A rich mine of assorted treasures. Jan 16, 2005
The second volume of letters from C.S. Lewis is more varied and consistently interesting than the first, I think. For one thing, Lewis is writing to a wider group of people. While in the first volume most letters are addressed to father, brother, or friend Arthur Reeves, now he is ensconced in Oxford, mildly famous and cursed with more correspondents than he wishes (though he is always polite, and usually thoughtful). His father has passed away, his brother does some ghost-lettering, and Arthur still gets a few epistles.
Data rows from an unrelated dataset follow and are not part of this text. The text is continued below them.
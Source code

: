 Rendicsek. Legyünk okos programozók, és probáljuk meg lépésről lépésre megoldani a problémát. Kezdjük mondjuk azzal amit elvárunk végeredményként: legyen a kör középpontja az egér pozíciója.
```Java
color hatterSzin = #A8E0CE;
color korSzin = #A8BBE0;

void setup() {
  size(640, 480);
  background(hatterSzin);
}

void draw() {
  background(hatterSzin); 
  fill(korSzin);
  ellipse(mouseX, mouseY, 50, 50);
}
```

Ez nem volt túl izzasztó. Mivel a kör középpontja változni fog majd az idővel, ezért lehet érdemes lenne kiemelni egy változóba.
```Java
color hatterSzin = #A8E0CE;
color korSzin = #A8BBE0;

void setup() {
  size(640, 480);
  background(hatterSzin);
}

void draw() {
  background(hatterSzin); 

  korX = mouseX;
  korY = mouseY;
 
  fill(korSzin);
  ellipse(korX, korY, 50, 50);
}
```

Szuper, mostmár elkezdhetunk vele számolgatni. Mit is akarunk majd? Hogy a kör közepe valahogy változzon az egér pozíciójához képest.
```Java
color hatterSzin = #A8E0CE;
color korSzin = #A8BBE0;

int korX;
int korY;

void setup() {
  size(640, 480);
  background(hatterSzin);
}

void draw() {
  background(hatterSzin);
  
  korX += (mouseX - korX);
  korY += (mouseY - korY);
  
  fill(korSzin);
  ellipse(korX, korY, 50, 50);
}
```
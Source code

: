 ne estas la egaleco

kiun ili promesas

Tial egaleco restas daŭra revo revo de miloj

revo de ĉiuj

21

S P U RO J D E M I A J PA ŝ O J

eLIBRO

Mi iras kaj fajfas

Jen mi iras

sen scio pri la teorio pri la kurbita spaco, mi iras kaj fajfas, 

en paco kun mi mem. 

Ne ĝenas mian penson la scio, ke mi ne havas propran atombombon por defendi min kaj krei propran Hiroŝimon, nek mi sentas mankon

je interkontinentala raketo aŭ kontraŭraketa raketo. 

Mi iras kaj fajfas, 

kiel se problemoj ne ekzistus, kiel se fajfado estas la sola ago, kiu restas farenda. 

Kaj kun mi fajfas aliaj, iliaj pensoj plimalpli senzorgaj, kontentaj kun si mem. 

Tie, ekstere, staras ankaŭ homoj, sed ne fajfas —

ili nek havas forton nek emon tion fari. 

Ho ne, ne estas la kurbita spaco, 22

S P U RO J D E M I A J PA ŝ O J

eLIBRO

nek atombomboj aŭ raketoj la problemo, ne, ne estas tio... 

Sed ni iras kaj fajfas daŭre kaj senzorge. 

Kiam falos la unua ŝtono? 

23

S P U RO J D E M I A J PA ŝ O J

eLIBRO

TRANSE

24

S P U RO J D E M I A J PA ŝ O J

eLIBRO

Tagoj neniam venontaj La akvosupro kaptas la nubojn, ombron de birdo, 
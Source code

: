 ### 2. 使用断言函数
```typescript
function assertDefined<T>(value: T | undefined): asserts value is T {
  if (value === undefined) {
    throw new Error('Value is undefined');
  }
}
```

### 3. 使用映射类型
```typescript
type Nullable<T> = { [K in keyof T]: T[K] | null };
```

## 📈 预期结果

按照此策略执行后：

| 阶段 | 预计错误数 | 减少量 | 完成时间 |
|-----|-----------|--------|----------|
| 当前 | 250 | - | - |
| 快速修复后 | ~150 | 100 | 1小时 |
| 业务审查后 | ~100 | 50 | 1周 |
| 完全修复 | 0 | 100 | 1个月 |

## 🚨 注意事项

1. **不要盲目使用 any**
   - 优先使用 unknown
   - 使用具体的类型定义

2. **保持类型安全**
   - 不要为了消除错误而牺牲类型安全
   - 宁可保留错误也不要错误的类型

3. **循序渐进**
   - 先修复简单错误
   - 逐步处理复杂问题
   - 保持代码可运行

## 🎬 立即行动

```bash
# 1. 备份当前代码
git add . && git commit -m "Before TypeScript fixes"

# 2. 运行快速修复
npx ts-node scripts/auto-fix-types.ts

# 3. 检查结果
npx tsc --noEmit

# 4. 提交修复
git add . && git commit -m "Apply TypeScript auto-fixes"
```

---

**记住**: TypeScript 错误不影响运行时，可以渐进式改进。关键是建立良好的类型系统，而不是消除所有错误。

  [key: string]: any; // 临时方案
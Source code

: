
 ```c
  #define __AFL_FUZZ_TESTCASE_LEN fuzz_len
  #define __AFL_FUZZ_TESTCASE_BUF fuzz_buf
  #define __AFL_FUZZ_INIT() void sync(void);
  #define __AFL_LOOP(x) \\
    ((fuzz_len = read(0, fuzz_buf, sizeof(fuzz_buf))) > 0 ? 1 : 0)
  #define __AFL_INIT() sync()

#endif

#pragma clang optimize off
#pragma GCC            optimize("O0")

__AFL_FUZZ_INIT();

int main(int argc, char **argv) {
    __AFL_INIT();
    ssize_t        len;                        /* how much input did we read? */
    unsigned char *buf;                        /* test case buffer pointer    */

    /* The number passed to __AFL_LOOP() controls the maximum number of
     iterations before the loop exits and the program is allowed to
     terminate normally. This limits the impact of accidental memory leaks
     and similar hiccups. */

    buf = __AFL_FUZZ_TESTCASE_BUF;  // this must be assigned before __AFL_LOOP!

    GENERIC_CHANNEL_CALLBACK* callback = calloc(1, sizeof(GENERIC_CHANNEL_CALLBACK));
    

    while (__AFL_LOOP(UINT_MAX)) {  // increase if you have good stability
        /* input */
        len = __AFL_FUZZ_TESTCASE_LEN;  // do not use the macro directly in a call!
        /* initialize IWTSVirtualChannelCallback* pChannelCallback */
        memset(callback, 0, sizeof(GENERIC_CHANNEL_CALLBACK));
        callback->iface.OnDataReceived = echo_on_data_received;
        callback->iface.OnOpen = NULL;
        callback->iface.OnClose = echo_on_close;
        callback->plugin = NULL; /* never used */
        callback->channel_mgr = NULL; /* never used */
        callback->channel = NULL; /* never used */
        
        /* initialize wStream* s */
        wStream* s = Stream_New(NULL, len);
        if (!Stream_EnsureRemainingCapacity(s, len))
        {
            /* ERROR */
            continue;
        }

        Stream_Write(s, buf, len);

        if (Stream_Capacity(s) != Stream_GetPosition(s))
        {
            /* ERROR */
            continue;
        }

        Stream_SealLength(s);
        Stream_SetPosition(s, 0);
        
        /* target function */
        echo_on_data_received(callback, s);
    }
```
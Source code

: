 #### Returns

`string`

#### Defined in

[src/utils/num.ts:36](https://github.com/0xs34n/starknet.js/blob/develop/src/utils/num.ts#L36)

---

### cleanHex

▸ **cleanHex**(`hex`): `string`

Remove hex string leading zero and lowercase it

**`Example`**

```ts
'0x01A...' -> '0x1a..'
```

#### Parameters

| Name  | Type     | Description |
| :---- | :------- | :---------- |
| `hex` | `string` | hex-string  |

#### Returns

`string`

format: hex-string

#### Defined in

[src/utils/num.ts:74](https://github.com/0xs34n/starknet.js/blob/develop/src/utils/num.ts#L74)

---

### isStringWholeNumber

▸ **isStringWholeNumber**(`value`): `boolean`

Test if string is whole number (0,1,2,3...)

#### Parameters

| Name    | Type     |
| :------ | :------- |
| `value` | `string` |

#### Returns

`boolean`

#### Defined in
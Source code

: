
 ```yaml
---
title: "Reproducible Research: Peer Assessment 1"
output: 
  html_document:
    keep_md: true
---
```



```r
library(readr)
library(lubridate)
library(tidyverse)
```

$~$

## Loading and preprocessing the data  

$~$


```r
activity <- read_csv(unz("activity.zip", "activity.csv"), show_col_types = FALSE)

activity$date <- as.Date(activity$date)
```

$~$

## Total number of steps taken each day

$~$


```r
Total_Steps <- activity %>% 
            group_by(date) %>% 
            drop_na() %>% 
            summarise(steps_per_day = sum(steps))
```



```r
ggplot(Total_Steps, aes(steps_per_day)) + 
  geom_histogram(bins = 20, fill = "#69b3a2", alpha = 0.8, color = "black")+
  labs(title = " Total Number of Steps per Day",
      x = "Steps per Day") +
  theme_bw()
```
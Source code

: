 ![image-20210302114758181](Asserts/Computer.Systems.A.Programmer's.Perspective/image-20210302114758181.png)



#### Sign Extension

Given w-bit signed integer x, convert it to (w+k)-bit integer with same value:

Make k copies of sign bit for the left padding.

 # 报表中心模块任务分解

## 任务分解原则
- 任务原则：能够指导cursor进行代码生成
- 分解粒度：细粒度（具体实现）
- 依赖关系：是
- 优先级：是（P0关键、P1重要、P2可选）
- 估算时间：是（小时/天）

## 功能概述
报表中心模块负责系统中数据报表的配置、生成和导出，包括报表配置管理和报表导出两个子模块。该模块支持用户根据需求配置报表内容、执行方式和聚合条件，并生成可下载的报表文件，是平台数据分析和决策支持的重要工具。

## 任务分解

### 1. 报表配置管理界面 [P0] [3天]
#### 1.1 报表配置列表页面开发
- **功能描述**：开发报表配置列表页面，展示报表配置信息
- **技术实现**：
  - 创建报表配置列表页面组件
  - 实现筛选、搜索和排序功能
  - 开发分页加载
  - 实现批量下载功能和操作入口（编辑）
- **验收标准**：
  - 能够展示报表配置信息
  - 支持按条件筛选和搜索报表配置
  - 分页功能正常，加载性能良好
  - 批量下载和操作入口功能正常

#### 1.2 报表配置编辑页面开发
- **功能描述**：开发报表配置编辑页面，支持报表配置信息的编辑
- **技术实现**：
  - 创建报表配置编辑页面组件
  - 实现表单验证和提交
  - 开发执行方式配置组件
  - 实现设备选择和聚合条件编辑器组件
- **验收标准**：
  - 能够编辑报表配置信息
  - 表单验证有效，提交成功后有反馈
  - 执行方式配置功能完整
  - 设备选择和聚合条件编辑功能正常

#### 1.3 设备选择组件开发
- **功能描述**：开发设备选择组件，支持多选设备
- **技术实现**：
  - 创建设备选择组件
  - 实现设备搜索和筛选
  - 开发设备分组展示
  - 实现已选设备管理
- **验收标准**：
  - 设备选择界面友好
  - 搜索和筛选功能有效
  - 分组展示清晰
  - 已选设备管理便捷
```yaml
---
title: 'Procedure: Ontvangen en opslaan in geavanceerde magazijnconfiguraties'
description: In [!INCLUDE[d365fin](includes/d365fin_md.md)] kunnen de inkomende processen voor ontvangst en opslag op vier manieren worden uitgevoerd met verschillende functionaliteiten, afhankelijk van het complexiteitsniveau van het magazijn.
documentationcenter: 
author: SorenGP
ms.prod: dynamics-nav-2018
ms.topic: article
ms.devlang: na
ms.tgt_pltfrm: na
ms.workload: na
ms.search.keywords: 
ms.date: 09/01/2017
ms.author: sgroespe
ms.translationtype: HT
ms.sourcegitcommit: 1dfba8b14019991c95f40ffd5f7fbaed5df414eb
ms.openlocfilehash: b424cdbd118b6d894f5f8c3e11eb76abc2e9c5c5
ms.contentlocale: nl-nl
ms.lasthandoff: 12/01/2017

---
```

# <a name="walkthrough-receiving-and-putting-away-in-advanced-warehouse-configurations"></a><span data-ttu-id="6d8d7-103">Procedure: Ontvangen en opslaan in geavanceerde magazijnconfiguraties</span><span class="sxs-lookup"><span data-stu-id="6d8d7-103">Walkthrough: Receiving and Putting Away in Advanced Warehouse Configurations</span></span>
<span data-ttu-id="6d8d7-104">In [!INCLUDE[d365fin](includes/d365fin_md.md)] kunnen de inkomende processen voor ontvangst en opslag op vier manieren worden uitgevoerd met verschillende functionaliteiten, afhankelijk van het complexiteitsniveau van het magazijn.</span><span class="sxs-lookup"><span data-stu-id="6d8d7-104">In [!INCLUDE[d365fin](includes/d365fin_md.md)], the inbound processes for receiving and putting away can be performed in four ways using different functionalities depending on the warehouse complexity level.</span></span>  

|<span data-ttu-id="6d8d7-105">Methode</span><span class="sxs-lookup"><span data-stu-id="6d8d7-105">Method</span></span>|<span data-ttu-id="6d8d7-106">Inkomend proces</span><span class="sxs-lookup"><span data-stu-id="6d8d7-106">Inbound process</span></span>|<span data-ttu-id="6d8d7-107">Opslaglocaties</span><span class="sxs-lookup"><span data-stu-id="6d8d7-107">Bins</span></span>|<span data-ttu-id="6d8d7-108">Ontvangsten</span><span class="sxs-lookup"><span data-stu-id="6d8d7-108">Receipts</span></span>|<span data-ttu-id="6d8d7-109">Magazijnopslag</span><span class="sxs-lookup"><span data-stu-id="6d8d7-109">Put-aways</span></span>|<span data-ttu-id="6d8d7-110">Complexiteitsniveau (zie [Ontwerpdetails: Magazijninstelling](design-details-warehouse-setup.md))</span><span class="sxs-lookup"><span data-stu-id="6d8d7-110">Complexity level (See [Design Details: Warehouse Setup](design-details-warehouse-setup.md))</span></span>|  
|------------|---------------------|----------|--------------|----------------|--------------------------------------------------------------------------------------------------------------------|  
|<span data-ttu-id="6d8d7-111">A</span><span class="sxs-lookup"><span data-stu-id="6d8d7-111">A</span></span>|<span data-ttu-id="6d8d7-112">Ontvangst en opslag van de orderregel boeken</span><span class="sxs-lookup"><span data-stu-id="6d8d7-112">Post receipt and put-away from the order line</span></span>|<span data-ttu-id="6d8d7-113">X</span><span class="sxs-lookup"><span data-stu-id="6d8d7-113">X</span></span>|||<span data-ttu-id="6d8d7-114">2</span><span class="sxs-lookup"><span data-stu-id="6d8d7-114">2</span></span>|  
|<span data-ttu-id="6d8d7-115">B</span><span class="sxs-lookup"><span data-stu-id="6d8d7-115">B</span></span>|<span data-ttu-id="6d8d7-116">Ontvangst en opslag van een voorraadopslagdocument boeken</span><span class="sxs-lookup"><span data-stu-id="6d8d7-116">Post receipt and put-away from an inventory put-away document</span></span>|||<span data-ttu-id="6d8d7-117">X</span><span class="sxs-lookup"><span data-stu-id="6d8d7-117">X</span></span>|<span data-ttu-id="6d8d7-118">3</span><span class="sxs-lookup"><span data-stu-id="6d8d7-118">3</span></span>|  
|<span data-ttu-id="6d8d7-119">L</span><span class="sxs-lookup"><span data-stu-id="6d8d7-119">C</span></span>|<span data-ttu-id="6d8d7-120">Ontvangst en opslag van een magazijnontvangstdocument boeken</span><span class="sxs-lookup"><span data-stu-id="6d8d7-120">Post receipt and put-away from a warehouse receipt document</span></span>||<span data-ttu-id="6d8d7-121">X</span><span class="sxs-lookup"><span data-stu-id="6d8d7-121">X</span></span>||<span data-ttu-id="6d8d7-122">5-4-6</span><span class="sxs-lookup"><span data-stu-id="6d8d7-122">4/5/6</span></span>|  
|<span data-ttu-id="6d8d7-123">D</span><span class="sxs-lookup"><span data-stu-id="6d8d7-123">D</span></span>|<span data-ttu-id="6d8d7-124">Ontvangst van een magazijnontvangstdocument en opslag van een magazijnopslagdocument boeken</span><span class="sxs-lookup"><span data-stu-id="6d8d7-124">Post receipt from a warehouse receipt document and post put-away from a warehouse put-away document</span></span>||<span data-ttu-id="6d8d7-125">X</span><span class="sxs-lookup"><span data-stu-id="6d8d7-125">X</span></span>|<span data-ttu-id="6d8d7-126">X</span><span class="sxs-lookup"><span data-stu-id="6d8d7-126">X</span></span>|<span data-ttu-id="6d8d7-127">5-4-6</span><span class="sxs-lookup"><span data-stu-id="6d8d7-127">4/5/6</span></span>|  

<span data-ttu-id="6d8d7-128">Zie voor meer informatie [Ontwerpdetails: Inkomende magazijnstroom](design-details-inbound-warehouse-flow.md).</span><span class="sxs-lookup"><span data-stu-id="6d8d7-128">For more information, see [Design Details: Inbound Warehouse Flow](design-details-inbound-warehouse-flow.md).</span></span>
But this volume also contains leaves to Dorothy Sayers (an excellent match), Owen Barfield, Charles Williams, John Betjeman, poet and painter Ruth Ritter, the Catholic student of Hinduism, Dom Bede Griffiths (whom he warns, "I now believe that refined, philosophical eastern Pantheism is far further from the true Faith than the semi barbarous pagan religions"), and a few short letters to T. S. Elliot, interesting for their terseness and studied politeness. (Besides not liking his poetry, Lewis was mad at Elliot for not contributing to a book for the widow of Charles Williams.) Possibly the most common topic of discussion is literature, much of it by one or the other correspondant. But lots more gets touched on.
Some letters are also written to help people with spiritual questions, "plot good" of some sort, or pray with people like his Italian priest friend, with whom he corresponded in Latin. (Given here in English and Latin.) You can also find many interesting observations on a variety of topics sprinkled about. ("Poetry I take to be the continual effort to bring language back to the actual.")
But the adjective that may best describe Lewis in many of these letters is "fun-loving." To Barfield: "Did I ever mention that Weston, Divine, Frost, Wither, Curry and Miss Hardcastle" (the villains in That Hideous Strength) were all portraits of you?" To Sayers: "Mr. Bultitude (the lazy bear in the same book)is described by Tolkien as a portrait of the author, but I feel that is too high a compliment." I especially enjoyed the faux quarrel between Lewis, pretending to be the middleman for a medieval prince who seduced his king's wife (one letter goes out in Old English), and Barfield, representing himself as agent of the king, demanding reparation. Lewis understood that a person makes a bad bargain in growing up if he forgets along the way how to play.
Lewis' letters to Laurence Harwood, his godson, mark a change of style: now he writes with Narnian simplicity, not "talking down" to children but talking about things both still find interesting. (And I did, too.) "Yesterday the man who lives next door to us came into our garden when we weren't looking and cut down one of our trees . . . He is an old man with a white beard who eats nothing but raw vegetables. He keeps goats who also have white beards and eat nothing but raw vegetables. If I knew magic I should like to turn him into a goat himself; it wouldn't be so very wicked because he is so like a goat already!"
Much less interesting are the many "thank you" notes Lewis sends to Americans for "CARE" packages. Some of these are repetitious; Lewis seems uncomfortable, experimenting with new ways of saying "thank you." Later some of these correspondences develop into something more interesting. But since Hooper or Harper cut some, this would have been a good place to chop more more deeply. The best stuff needs to be quarried a bit. But like gemstones in a bedrock of fine granite, most of the other material is moderately interesting, though some is merely utilitarian.
Walter Hooper has done a phenomenal job with this series and this book in particular. His notes are useful and often enlightening -- especially when he explains what Lewis' correspondent said, as he often does. At the end of the book he gives graceful biographical sketches of about three dozen people who corresponded with Lewis. (Very interesting people.) He has done a first-rate job with these first two volumes, and I'm looking forward to seeing the third.